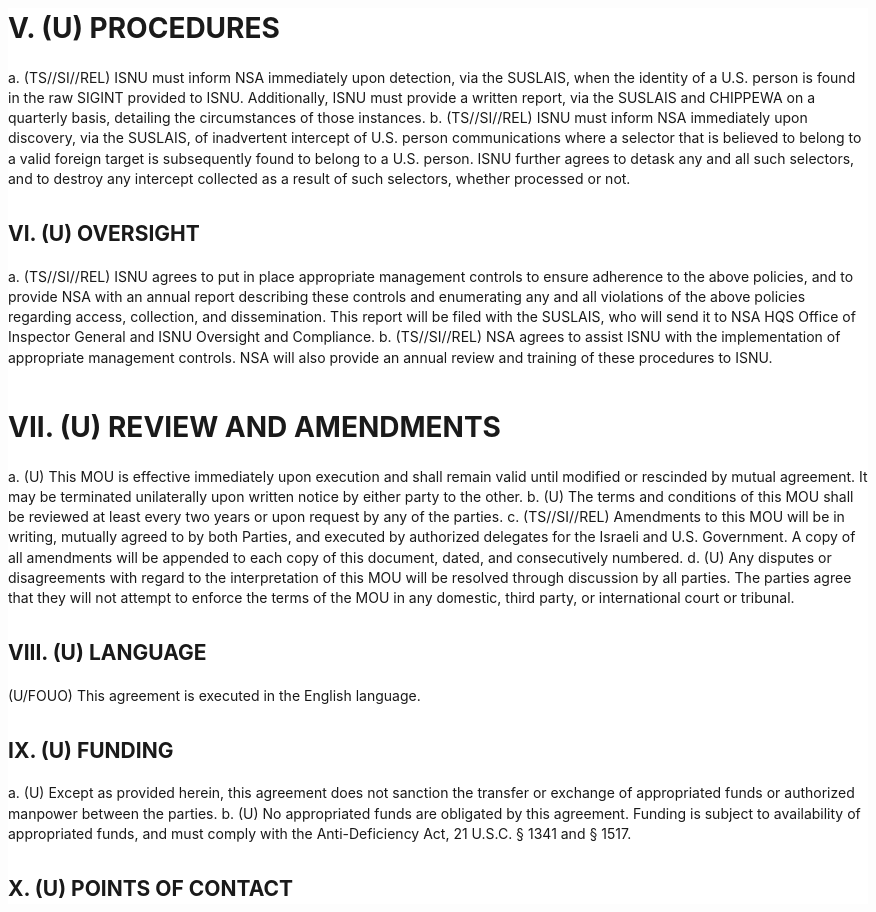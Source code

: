 # V. (U) PROCEDURES 

a. (TS//SI//REL) ISNU must inform NSA immediately upon detection, via the SUSLAIS, when the identity of a U.S. person is found in the raw SIGINT provided to ISNU. Additionally, ISNU must provide a written report, via the SUSLAIS and CHIPPEWA on a quarterly basis, detailing the circumstances of those instances.
b. (TS//SI//REL) ISNU must inform NSA immediately upon discovery, via the SUSLAIS, of inadvertent intercept of U.S. person communications where a selector that is believed to belong to a valid foreign target is subsequently found to belong to a U.S. person. ISNU further agrees to detask any and all such selectors, and to destroy any intercept collected as a result of such selectors, whether processed or not.

## VI. (U) OVERSIGHT

a. (TS//SI//REL) ISNU agrees to put in place appropriate management controls to ensure adherence to the above policies, and to provide NSA with an annual report describing these controls and enumerating any and all
violations of the above policies regarding access, collection, and dissemination. This report will be filed with the SUSLAIS, who will send it to NSA HQS Office of Inspector General and ISNU Oversight and Compliance.
b. (TS//SI//REL) NSA agrees to assist ISNU with the implementation of appropriate management controls. NSA will also provide an annual review and training of these procedures to ISNU.

# VII. (U) REVIEW AND AMENDMENTS 

a. (U) This MOU is effective immediately upon execution and shall remain valid until modified or rescinded by mutual agreement. It may be terminated unilaterally upon written notice by either party to the other.
b. (U) The terms and conditions of this MOU shall be reviewed at least every two years or upon request by any of the parties.
c. (TS//SI//REL) Amendments to this MOU will be in writing, mutually agreed to by both Parties, and executed by authorized delegates for the Israeli and U.S. Government. A copy of all amendments will be appended to each copy of this document, dated, and consecutively numbered.
d. (U) Any disputes or disagreements with regard to the interpretation of this MOU will be resolved through discussion by all parties. The parties agree that they will not attempt to enforce the terms of the MOU in any domestic, third party, or international court or tribunal.

## VIII. (U) LANGUAGE

(U/FOUO) This agreement is executed in the English language.

## IX. (U) FUNDING

a. (U) Except as provided herein, this agreement does not sanction the transfer or exchange of appropriated funds or authorized manpower between the parties.
b. (U) No appropriated funds are obligated by this agreement. Funding is subject to availability of appropriated funds, and must comply with the Anti-Deficiency Act, 21 U.S.C. § 1341 and § 1517.

## X. (U) POINTS OF CONTACT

● WHAT YOU NEED TO DO: Using the entries above, give again exactly the lines from the line holding "## VIII. (U) LANGUAGE" through the line holding "a. (U) Except". Include both end lines and nothing else.

● WRITTEN SOLUTION:
## VIII. (U) LANGUAGE

(U/FOUO) This agreement is executed in the English language.

## IX. (U) FUNDING

a. (U) Except as provided herein, this agreement does not sanction the transfer or exchange of appropriated funds or authorized manpower between the parties.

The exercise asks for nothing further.